It’s at this time that the Liberal Democrat grassroots pressure for changes must be heard the loudest, to prevent the government from making cosmetic or wrong-headed amendments to the NHS legislation and try to pass them off as significant improvements to the policy.
By Dr. Prateek Buch, a research scientist and an executive member of the Social Liberal Forum, and former MP Dr. Evan Harris, vice chair of Liberal Democrat Federal Policy Committee
At last month’s Liberal Democrat spring conference, the party’s views on Andrew Lansley’s health reforms could not have been made clearer; the Health and Social Care Bill is unacceptable to Liberal Democrats in its current form, and the membership is now insisting on significant amendments to bring the policy back in line with last year’s coalition agreement and with Lib Dem principles.
Following the overwhelming show of support for substantial changes to the bill, several leading Liberal Democrats have composed a number of specific provisions which need to be inserted into the bill or guaranteed. Lib Dem MPs will need to make clear to the Conservatives that these are the changes required. The amendments that we expect to see delivered would reaffirm the role of the secretary of state to provide or secure a comprehensive NHS; ensure proper democratic accountability and/or scrutiny of commissioning bodies; restrain the proposed deeper marketisation of services; and ensure that any changes are brought about at a pace that the NHS can handle.
Various reports indicate that the government has agreed to delay, take control of and significantly alter the bill to fend off increasingly damaging criticisms. In addition the house of commons select committee on health published its recommendations which, in many areas, echo the Liberal Democrats’ call for changes. Andrew Lansley has thus been forced to admit the need to make concessions; though Nick Clegg went even further this morning on BBC breakfast by saying that major changes would be made.
It’s at this time that the grassroots pressure for changes must be heard the loudest, to prevent the government from making cosmetic or wrong-headed amendments to the legislation and try to pass them off as significant improvements to the policy.
There was some scepticism amongst Labour bloggers about the value of internal party democracy as defined by the Lib Dems’ debate on health reforms; perhaps the changes about to be made to the bill will encourage Labour to reinvigorate their own internal democracy.
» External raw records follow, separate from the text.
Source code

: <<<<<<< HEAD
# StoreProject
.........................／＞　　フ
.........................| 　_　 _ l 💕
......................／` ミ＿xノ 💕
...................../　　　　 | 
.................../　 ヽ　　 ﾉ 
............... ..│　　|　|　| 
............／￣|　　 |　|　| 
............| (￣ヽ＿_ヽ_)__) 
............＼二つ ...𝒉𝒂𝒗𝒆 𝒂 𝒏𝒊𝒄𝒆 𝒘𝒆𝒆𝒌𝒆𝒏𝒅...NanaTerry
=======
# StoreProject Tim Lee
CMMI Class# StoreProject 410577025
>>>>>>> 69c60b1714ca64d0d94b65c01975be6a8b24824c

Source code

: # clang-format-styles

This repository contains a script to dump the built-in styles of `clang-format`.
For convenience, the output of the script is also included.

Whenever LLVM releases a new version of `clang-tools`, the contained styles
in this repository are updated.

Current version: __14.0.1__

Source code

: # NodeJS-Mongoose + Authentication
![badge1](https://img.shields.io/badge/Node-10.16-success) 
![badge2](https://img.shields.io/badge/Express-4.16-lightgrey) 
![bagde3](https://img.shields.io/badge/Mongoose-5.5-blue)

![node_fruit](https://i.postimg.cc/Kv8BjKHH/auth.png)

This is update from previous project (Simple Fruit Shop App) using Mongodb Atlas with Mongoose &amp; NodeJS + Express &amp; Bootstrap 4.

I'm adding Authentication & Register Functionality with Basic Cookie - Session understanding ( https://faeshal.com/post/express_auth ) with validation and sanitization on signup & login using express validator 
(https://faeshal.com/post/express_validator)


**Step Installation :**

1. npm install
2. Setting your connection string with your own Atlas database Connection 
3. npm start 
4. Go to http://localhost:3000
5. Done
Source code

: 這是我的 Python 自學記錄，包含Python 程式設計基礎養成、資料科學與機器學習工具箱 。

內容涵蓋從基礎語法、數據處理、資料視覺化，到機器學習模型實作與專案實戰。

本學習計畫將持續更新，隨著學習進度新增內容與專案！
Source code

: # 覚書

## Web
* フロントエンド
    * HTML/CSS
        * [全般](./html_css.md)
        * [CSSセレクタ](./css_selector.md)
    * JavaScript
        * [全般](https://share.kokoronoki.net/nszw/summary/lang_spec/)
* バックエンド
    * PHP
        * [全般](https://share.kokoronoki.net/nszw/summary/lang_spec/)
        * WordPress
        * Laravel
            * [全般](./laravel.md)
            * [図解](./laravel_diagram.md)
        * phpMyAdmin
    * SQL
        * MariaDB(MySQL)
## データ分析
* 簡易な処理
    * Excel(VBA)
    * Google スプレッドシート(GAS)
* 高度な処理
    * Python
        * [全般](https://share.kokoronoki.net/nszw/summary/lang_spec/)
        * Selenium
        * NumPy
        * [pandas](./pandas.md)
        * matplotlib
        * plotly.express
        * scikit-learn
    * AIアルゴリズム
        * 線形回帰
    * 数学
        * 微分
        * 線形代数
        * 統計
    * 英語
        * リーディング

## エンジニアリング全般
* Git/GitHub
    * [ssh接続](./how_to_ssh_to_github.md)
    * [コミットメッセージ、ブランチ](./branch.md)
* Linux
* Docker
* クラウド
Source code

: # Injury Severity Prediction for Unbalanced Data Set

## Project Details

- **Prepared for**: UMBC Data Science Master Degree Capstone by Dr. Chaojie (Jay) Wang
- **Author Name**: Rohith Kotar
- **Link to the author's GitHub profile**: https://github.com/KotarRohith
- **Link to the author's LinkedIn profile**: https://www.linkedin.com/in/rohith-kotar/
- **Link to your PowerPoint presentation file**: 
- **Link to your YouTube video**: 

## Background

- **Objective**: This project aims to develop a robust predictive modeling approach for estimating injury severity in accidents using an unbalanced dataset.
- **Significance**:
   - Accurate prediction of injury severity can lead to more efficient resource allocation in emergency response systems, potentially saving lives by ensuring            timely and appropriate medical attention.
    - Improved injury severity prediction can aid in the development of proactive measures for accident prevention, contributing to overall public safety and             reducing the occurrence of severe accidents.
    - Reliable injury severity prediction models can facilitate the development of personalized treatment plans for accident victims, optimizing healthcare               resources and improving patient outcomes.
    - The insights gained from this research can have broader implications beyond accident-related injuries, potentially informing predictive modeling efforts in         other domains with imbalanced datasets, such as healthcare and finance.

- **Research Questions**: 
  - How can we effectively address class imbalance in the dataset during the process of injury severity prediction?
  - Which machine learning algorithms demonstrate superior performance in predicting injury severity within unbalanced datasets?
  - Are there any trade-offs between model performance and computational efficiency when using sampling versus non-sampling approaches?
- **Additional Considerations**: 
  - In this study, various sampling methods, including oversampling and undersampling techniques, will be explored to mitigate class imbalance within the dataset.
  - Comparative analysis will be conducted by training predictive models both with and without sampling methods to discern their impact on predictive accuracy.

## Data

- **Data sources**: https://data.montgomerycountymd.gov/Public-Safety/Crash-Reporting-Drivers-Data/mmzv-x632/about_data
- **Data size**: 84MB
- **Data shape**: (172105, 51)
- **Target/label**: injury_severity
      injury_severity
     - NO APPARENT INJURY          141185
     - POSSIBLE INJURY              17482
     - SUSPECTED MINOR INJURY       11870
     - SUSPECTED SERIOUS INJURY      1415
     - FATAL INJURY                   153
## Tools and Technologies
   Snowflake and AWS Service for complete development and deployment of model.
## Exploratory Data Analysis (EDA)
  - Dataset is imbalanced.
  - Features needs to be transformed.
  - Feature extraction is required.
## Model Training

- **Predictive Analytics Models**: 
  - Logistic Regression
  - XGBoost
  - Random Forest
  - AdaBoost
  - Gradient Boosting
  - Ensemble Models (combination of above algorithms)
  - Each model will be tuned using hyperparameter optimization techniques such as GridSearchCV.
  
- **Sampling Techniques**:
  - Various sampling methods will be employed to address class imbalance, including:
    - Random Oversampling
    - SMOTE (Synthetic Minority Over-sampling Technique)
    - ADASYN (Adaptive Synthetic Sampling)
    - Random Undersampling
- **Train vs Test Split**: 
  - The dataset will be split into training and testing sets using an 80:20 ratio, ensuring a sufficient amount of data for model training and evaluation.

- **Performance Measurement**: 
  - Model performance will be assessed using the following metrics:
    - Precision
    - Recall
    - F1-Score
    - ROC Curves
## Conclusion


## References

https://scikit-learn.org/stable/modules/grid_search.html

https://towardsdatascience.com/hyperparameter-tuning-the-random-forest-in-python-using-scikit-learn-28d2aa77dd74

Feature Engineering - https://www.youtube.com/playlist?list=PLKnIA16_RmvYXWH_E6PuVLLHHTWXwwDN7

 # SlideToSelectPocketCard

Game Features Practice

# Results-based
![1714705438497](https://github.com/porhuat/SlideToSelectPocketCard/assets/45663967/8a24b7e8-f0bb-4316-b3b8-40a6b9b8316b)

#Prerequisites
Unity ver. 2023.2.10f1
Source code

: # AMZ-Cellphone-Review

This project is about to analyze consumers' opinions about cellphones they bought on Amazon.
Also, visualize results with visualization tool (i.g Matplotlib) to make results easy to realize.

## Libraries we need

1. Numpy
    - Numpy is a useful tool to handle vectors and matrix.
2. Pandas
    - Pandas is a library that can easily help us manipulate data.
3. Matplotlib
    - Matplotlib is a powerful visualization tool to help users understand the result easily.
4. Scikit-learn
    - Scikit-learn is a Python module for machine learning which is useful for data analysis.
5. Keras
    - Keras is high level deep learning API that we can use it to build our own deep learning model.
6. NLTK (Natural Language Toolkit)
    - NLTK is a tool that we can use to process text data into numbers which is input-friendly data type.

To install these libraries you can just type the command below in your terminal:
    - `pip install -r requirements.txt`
There are some things which were not Liberal Democrat policy that can not be prevented because they were included in the coalition agreement as part of the deal. These include a national commissioning board. There are other provisions which are made more difficult to stop because of the way they were introduced or even embedded under the Labour government.
For example, a greater role for GP commissioning (which Labour’s manifesto also called for), a continued role for the private sector in provision, foundation trusts having the greater freedom of the market place and all trusts being forced to move to foundation trust status.
It is no excuse for the coalition government to point out that some of the other unacceptable suggestions originated under Labour. They were wrong then too! For instance, the attempt to out-source to the private sector Oxfordshire Primary Care Trust’s commissioning function in 2008 by Patricia Hewitt. Or the proposal to allow price competition on tariff services found in the December 2009 NHS Operating Framework. Or the way that primary care trusts were forced to privatise a specific proportion of their provision and forced to transfer activity from the NHS to ISTCs who were then paid regardless of activity – wasting £22 million in London alone.
It is astonishing that the Conservative party has not understood that while the Labour party could get away with undermining the NHS if it wanted to, because of the trust earned gradually but not consistently over decades, the Tories simply can not. That is politics 101 and it is an irony of the situation that Labour and Lib Dems are combining to save the Tories from retoxifying their brand to the full extent that Andrew Lansley and the Tory right seem to wish to.
The essential amendments we have published are necessary if the NHS is to be retained as a comprehensive, egalitarian, world-class institution. There is ample evidence to suggest that Lansley’s proposals threaten the cohesion and cooperation at the heart of the NHS, and it’s only by retaining these core values at the heart of the system that any reform will be acceptable for Lib Dems and the country at large.